For the better part of my career, I've straddled the fence between pure software development roles and consulting roles. My first job after graduating in 1997 was at a hardware firm developing embedded software for process control hardware. Over the three years I was working there, I was on point for everything from register-level device drivers running on the custom hardware to a device configuration GUI running on a PC. By the time I left the firm, I even had the opportunity to write a small programming language, complete with compiler and 'VM'. This was a perfect job for a guy with a freshly-minted Computer Science degree and a hankering to write some cool code. At least it was perfect at first.

What ultimately drove me to leave that role is something that I think most technical jobs, particularly those in product development, have in common: a severe risk of detachment from your clients. Software developers, myself included, tend to be an introverted lot; Even if they weren't, it's oftentimes percieved to be in the best interests of a software house to keep software developers on task developing software. In other words, there are both personal and corporate pressures to keep developers hacking away at the code instead of talking to customers. The risk here is that the people who best understand the products are the people that potentially least understand the customers. I can tell you from firsthand experience that, while I knew in detail the sampling characteristics of the device I was building, I had no idea how it might be used in a chemical plant to measure a temperature sensor and control a pump or a heater. It's easy to develop a product in that kind of vacuum and then get it totally wrong for your market. If you're not careful, it's also easy to get your product totally wrong for your own company, which is what arguably happened to the group I was in.

Organizations counter this risk of specialization by having other job roles that can be more focused on customer needs and less focused. From the perspective of someone sitting in an R&D lab, these other jobs represent the steps a product takes out the door towards doing useful work for a customer. A researcher discovers a new technology or technique, a developer turns it into a product, a marketer figures out how to promote it, a salesperson sells the product, and finally, a consultant integrates it into the customer's system. As work moves down this path, it gets progressively more applied and progressively less abstract. The reverse is true too: the further away from pure research you get, the closer you get to customer requirements. As much as a development lab has the responsibility to push product out to customers, customer-facing staff has the responsibilty to push information on customer requirements back to the lab to drive product development priorites. If a developer isn't talking to a customer and a consultant is, then it's a safe bet that the consultant has a better idea of what a product needs to do to sell.

This is the reasoning that led me out of pure software development and into a consulting role at a different firm. In this new role, I was on projects developing configuration websites for computer resellers. If you envision Dell's online computer configuration tool, you're not far off from the kind of websites I was developing. While consultants at this company still did a bit of programming, the theory was that the heavy lifting of actually building the software was done in the company's R&D lab. Consultants were to focus on more basic customization and integration work. On my projects, most of my software devlopment work was limited to customizing the layout of web pages and writing interfaces to databases and authentication providers. Interesting stuff, but not close to the same technical league as what I was doing in my previous job.

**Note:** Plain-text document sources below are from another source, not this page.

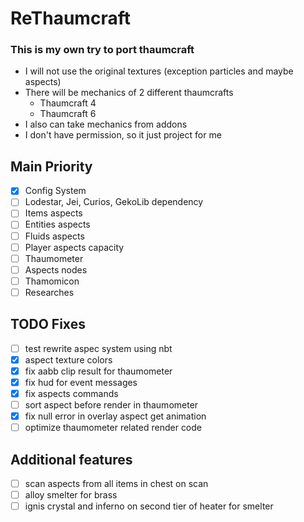 # ReThaumcraft
### This is my own try to port thaumcraft
- I will not use the original textures (exception particles and maybe aspects)
- There will be mechanics of 2 different thaumcrafts
  - Thaumcraft 4
  - Thaumcraft 6
- I also can take mechanics from addons
- I don't have permission, so it just project for me

## Main Priority
- [x] Config System
- [ ] Lodestar, Jei, Curios, GekoLib dependency 
- [ ] Items aspects
- [ ] Entities aspects
- [ ] Fluids aspects
- [ ] Player aspects capacity
- [ ] Thaumometer
- [ ] Aspects nodes
- [ ] Thamomicon
- [ ] Researches

## TODO Fixes
- [ ] test rewrite aspec system using nbt
- [x] aspect texture colors
- [x] fix aabb clip result for thaumometer
- [x] fix hud for event messages
- [x] fix aspects commands
- [ ] sort aspect before render in thaumometer
- [x] fix null error in overlay aspect get animation
- [ ] optimize thaumometer related render code

## Additional features
- [ ] scan aspects from all items in chest on scan
- [ ] alloy smelter for brass
- [ ] ignis crystal and inferno on second tier of heater for smelter
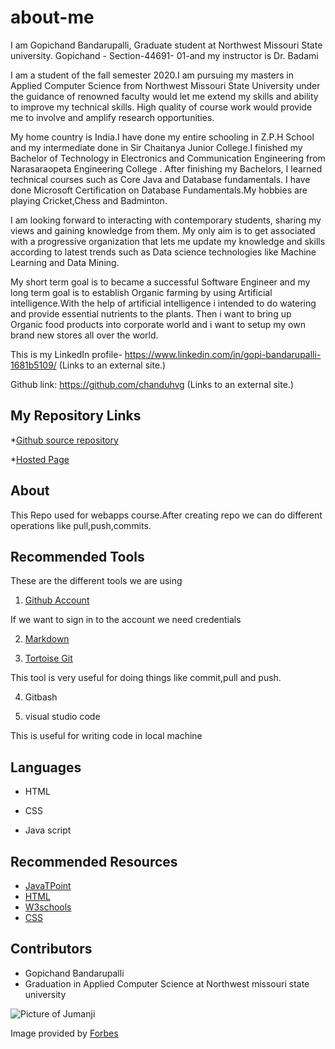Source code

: # about-me

I am Gopichand Bandarupalli, Graduate student at Northwest Missouri State university.
Gopichand  - Section-44691- 01-and my instructor is Dr. Badami

I am a  student of the fall semester 2020.I am pursuing my masters in Applied Computer Science from Northwest Missouri State University under the guidance of renowned faculty would let me extend my skills and ability to improve my technical skills. High quality of course work would provide me to involve and amplify research opportunities.

My home country is India.I have done my entire schooling in Z.P.H School and my intermediate done in Sir Chaitanya Junior College.I finished my Bachelor of Technology in Electronics and Communication Engineering from Narasaraopeta Engineering College . After finishing my Bachelors, I learned technical courses such as Core Java and Database fundamentals. I have done Microsoft Certification on Database Fundamentals.My hobbies are playing Cricket,Chess and Badminton.

I am looking forward to interacting with contemporary students, sharing my views and gaining knowledge from them. My only aim is to get associated with a progressive organization that lets me update my knowledge and skills according to latest trends such as Data science technologies like Machine Learning and Data Mining.

My short term goal is to became a successful Software Engineer and my long term goal is to establish Organic farming by using Artificial intelligence.With the help of artificial intelligence i intended to do watering and provide essential nutrients to the plants.  Then i want to  bring up Organic food products into corporate world and  i want to setup my own brand new stores all over the world.

This is my LinkedIn profile- https://www.linkedin.com/in/gopi-bandarupalli-1681b5109/ (Links to an external site.)

Github link: https://github.com/chanduhvg (Links to an external site.)

 

## My Repository Links

*[Github source repository](https://github.com/chanduhvg/about-me)

*[Hosted Page](https://chanduhvg.github.io/about-me/)

## About
This Repo used for webapps course.After creating repo we can do different operations like pull,push,commits.

## Recommended Tools

These are the different tools we are using 

1. [Github Account](https://github.com/)

If we want to sign in to the account we need credentials

2. [Markdown](https://github.com/adam-p/markdown-here/wiki/Markdown-Cheatsheet)

3. [Tortoise Git](https://tortoisegit.org/)

This tool is very useful for doing things like commit,pull and push.

4. Gitbash

5. visual studio code

This is useful for writing code in local machine

## Languages

* HTML

* CSS

* Java script

## Recommended Resources

* [JavaTPoint](https://www.javatpoint.com/)
* [HTML](https://en.wikipedia.org/wiki/HTML)
* [W3schools](https://www.w3schools.com/)
* [CSS](https://en.wikipedia.org/wiki/Cascading_Style_Sheets)

## Contributors

* Gopichand Bandarupalli
* Graduation in Applied Computer Science at Northwest missouri state university

![Picture of Jumanji](https://specials-images.forbesimg.com/imageserve/5deeed7d25ab5d000700adf2/0x800.jpg?cropX1=0&cropX2=566&cropY1=0&cropY2=755)

Image provided by [Forbes](https://www.google.com/url?sa=i&source=images&cd=&ved=2ahUKEwjChMeJy67nAhVBXawKHQvjDtYQjRx6BAgBEAQ&url=https%3A%2F%2Fwww.forbes.com%2Fsites%2Fscottmendelson%2F2019%2F12%2F10%2Fjumanji-the-next-level-review-dwayne-johnson-kevin-hart-jack-black-karen-gillan-awkwafina-sony%2F&psig=AOvVaw0CaYw0ce8lXNf1jstu8yHt&ust=1580585789997258)









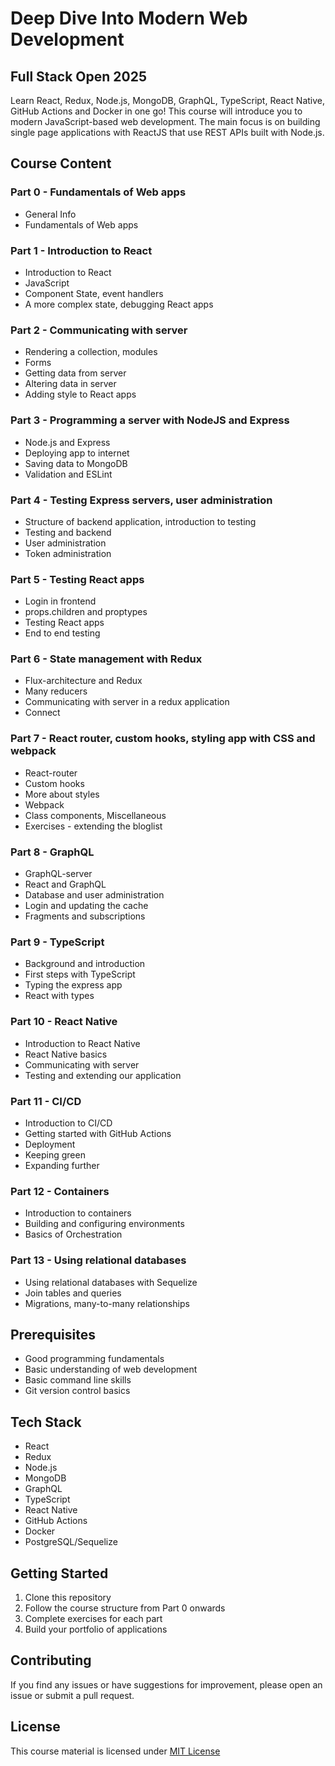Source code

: # Deep Dive Into Modern Web Development
## Full Stack Open 2025

Learn React, Redux, Node.js, MongoDB, GraphQL, TypeScript, React Native, GitHub Actions and Docker in one go! This course will introduce you to modern JavaScript-based web development. The main focus is on building single page applications with ReactJS that use REST APIs built with Node.js.

## Course Content

### Part 0 - Fundamentals of Web apps
- General Info
- Fundamentals of Web apps

### Part 1 - Introduction to React
- Introduction to React
- JavaScript
- Component State, event handlers
- A more complex state, debugging React apps

### Part 2 - Communicating with server
- Rendering a collection, modules
- Forms
- Getting data from server
- Altering data in server
- Adding style to React apps

### Part 3 - Programming a server with NodeJS and Express
- Node.js and Express
- Deploying app to internet
- Saving data to MongoDB
- Validation and ESLint

### Part 4 - Testing Express servers, user administration
- Structure of backend application, introduction to testing
- Testing and backend
- User administration
- Token administration

### Part 5 - Testing React apps
- Login in frontend
- props.children and proptypes
- Testing React apps
- End to end testing

### Part 6 - State management with Redux
- Flux-architecture and Redux
- Many reducers
- Communicating with server in a redux application
- Connect

### Part 7 - React router, custom hooks, styling app with CSS and webpack
- React-router
- Custom hooks
- More about styles
- Webpack
- Class components, Miscellaneous
- Exercises - extending the bloglist

### Part 8 - GraphQL
- GraphQL-server
- React and GraphQL
- Database and user administration
- Login and updating the cache
- Fragments and subscriptions

### Part 9 - TypeScript
- Background and introduction
- First steps with TypeScript
- Typing the express app
- React with types

### Part 10 - React Native
- Introduction to React Native
- React Native basics
- Communicating with server
- Testing and extending our application

### Part 11 - CI/CD
- Introduction to CI/CD
- Getting started with GitHub Actions
- Deployment
- Keeping green
- Expanding further

### Part 12 - Containers
- Introduction to containers
- Building and configuring environments
- Basics of Orchestration

### Part 13 - Using relational databases
- Using relational databases with Sequelize
- Join tables and queries
- Migrations, many-to-many relationships

## Prerequisites
- Good programming fundamentals
- Basic understanding of web development
- Basic command line skills
- Git version control basics

## Tech Stack
- React
- Redux
- Node.js
- MongoDB
- GraphQL
- TypeScript
- React Native
- GitHub Actions
- Docker
- PostgreSQL/Sequelize

## Getting Started
1. Clone this repository
2. Follow the course structure from Part 0 onwards
3. Complete exercises for each part
4. Build your portfolio of applications

## Contributing
If you find any issues or have suggestions for improvement, please open an issue or submit a pull request.

## License
This course material is licensed under [MIT License](LICENSE)
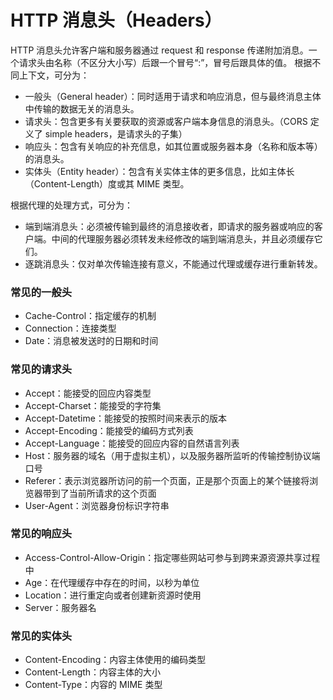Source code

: # HTTP 消息头（Headers）
HTTP 消息头允许客户端和服务器通过 request 和 response 传递附加消息。一个请求头由名称（不区分大小写）后跟一个冒号“:”，冒号后跟具体的值。
根据不同上下文，可分为：
+ 一般头（General header）：同时适用于请求和响应消息，但与最终消息主体中传输的数据无关的消息头。
+ 请求头：包含更多有关要获取的资源或客户端本身信息的消息头。（CORS 定义了 simple headers，是请求头的子集）
+ 响应头：包含有关响应的补充信息，如其位置或服务器本身（名称和版本等）的消息头。
+ 实体头（Entity header）：包含有关实体主体的更多信息，比如主体长（Content-Length）度或其 MIME 类型。

根据代理的处理方式，可分为：
+ 端到端消息头：必须被传输到最终的消息接收者，即请求的服务器或响应的客户端。中间的代理服务器必须转发未经修改的端到端消息头，并且必须缓存它们。
+ 逐跳消息头：仅对单次传输连接有意义，不能通过代理或缓存进行重新转发。

### 常见的一般头
+ Cache-Control：指定缓存的机制
+ Connection：连接类型
+ Date：消息被发送时的日期和时间
### 常见的请求头
+ Accept：能接受的回应内容类型
+ Accept-Charset：能接受的字符集
+ Accept-Datetime：能接受的按照时间来表示的版本
+ Accept-Encoding：能接受的编码方式列表
+ Accept-Language：能接受的回应内容的自然语言列表
+ Host：服务器的域名（用于虚拟主机），以及服务器所监听的传输控制协议端口号
+ Referer：表示浏览器所访问的前一个页面，正是那个页面上的某个链接将浏览器带到了当前所请求的这个页面
+ User-Agent：浏览器身份标识字符串
### 常见的响应头
+ Access-Control-Allow-Origin：指定哪些网站可参与到跨来源资源共享过程中
+ Age：在代理缓存中存在的时间，以秒为单位
+ Location：进行重定向或者创建新资源时使用
+ Server：服务器名
### 常见的实体头
+ Content-Encoding：内容主体使用的编码类型
+ Content-Length：内容主体的大小
+ Content-Type：内容的 MIME 类型
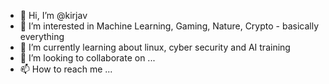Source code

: - 👋 Hi, I’m @kirjav
- 👀 I’m interested in Machine Learning, Gaming, Nature, Crypto - basically everything
- 🌱 I’m currently learning about linux, cyber security and AI training
- 💞️ I’m looking to collaborate on ...
- 📫 How to reach me ...

<!---
kirjav/kirjav is a ✨ special ✨ repository because its `README.md` (this file) appears on your GitHub profile.
You can click the Preview link to take a look at your changes.
--->
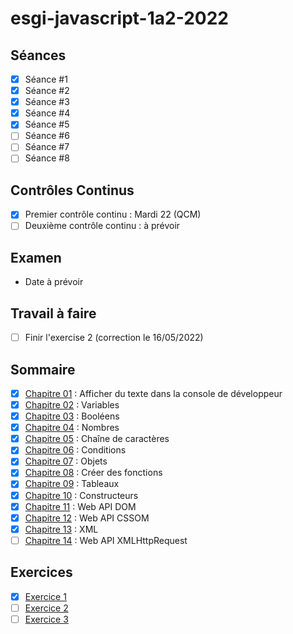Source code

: # esgi-javascript-1a2-2022

## Séances

- [X] Séance #1
- [X] Séance #2
- [X] Séance #3
- [X] Séance #4
- [X] Séance #5
- [ ] Séance #6
- [ ] Séance #7
- [ ] Séance #8

## Contrôles Continus

- [X] Premier contrôle continu : Mardi 22 (QCM)
- [ ] Deuxième contrôle continu : à prévoir

## Examen

- Date à prévoir

## Travail à faire

- [ ] Finir l'exercise 2 (correction le 16/05/2022)

## Sommaire

- [X] [Chapitre 01](./chapitre-01) : Afficher du texte dans la console de développeur
- [X] [Chapitre 02](./chapitre-02) : Variables
- [X] [Chapitre 03](./chapitre-03) : Booléens
- [X] [Chapitre 04](./chapitre-04) : Nombres
- [X] [Chapitre 05](./chapitre-05) : Chaîne de caractères
- [X] [Chapitre 06](./chapitre-06) : Conditions
- [X] [Chapitre 07](./chapitre-07) : Objets
- [X] [Chapitre 08](./chapitre-08) : Créer des fonctions
- [X] [Chapitre 09](./chapitre-09) : Tableaux
- [X] [Chapitre 10](./chapitre-10) : Constructeurs
- [X] [Chapitre 11](./chapitre-11) : Web API DOM
- [X] [Chapitre 12](./chapitre-12) : Web API CSSOM
- [X] [Chapitre 13](./chapitre-13) : XML
- [ ] [Chapitre 14](./chapitre-14) : Web API XMLHttpRequest

## Exercices

- [X] [Exercice 1](./exercice-1)
- [ ] [Exercice 2](./exercice-2)
- [ ] [Exercice 3](./exercice-3)
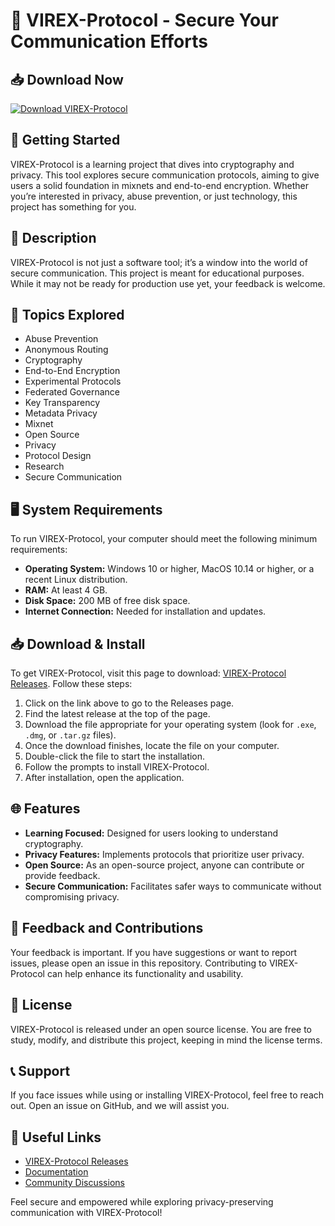 # 🎉 VIREX-Protocol - Secure Your Communication Efforts

## 📥 Download Now
[![Download VIREX-Protocol](https://img.shields.io/badge/Download%20VIREX--Protocol-latest-blue)](https://github.com/Sachin630730/VIREX-Protocol/releases)

## 🚀 Getting Started
VIREX-Protocol is a learning project that dives into cryptography and privacy. This tool explores secure communication protocols, aiming to give users a solid foundation in mixnets and end-to-end encryption. Whether you’re interested in privacy, abuse prevention, or just technology, this project has something for you.

## 📄 Description
VIREX-Protocol is not just a software tool; it’s a window into the world of secure communication. This project is meant for educational purposes. While it may not be ready for production use yet, your feedback is welcome. 

## 🔗 Topics Explored
- Abuse Prevention
- Anonymous Routing
- Cryptography
- End-to-End Encryption
- Experimental Protocols
- Federated Governance
- Key Transparency
- Metadata Privacy
- Mixnet
- Open Source
- Privacy
- Protocol Design
- Research
- Secure Communication

## 🖥️ System Requirements
To run VIREX-Protocol, your computer should meet the following minimum requirements:

- **Operating System:** Windows 10 or higher, MacOS 10.14 or higher, or a recent Linux distribution.
- **RAM:** At least 4 GB.
- **Disk Space:** 200 MB of free disk space.
- **Internet Connection:** Needed for installation and updates.

## 📥 Download & Install
To get VIREX-Protocol, visit this page to download: [VIREX-Protocol Releases](https://github.com/Sachin630730/VIREX-Protocol/releases). Follow these steps:

1. Click on the link above to go to the Releases page.
2. Find the latest release at the top of the page.
3. Download the file appropriate for your operating system (look for `.exe`, `.dmg`, or `.tar.gz` files).
4. Once the download finishes, locate the file on your computer.
5. Double-click the file to start the installation.
6. Follow the prompts to install VIREX-Protocol.
7. After installation, open the application.

## 🌐 Features
- **Learning Focused:** Designed for users looking to understand cryptography.
- **Privacy Features:** Implements protocols that prioritize user privacy.
- **Open Source:** As an open-source project, anyone can contribute or provide feedback.
- **Secure Communication:** Facilitates safer ways to communicate without compromising privacy.

## 🔄 Feedback and Contributions
Your feedback is important. If you have suggestions or want to report issues, please open an issue in this repository. Contributing to VIREX-Protocol can help enhance its functionality and usability.

## 📜 License
VIREX-Protocol is released under an open source license. You are free to study, modify, and distribute this project, keeping in mind the license terms.

## 📞 Support
If you face issues while using or installing VIREX-Protocol, feel free to reach out. Open an issue on GitHub, and we will assist you. 

## 🔗 Useful Links
- [VIREX-Protocol Releases](https://github.com/Sachin630730/VIREX-Protocol/releases)
- [Documentation](https://github.com/Sachin630730/VIREX-Protocol/wiki)
- [Community Discussions](https://github.com/Sachin630730/VIREX-Protocol/discussions)

Feel secure and empowered while exploring privacy-preserving communication with VIREX-Protocol!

The risks in this kind of internal consulting role are different than the risks in a purely development role. Unlike a developer sitting in an R&D lab, someone who might get to see a customer once a month or two at best, a consultant quite often is working on-site with the customer on a daily basis. In fact, It's easy for a consultant to see customer staff far more often than other employees of their own company. Of course, this potential isolation also includes the R&D lab and the sales group. In the worst case scenario, you end up with three independant silos in your organization: sales selling whatever they want, developers developing whatever they want, and the poor consultants caught in the middle, between an over-ambitious contract and a under-done base product. I shared an office with a guy working on a project that was sold as a one month customization of one of our other base products. When I joined the firm, this project was in its 18th month of (mostly non-billable) consulting time. There was obviously a lot that had gone horribly wrong on that project, but foremost was a total disconnect between what the salespeople thought they had ready to sell and what the developers had actually produced to sell. (Not that the consultants were blameless on that project either: there were huge estimation and process problems in the customization work plan.)

I do not know of a role that is completely free of these types of risks, but my experience has tended to be that the difference between success and failure in any role is more related to communication with those around you than it is to technical skills. It is as much about giving your stakeholders what they want when they want it as it is anything else (including giving them something 'great'). This can be a difficult pill to swallow since it places emphasis on skills that do not come naturally to many developers. If you're a developer used to setting the development agenda it's even worse, since it might involve ceding at least some of this power to people downstream and closer to customers. However, if you're really good, you will do whatever it takes (even it it's 'not your job') to know your customer's business well enough to anticpate what they need before they request. Either way, success is ultimately about pressing your boundaries beyond your comfort zone to get what you need to do the thing you love in a way that satisfies those that care about your work.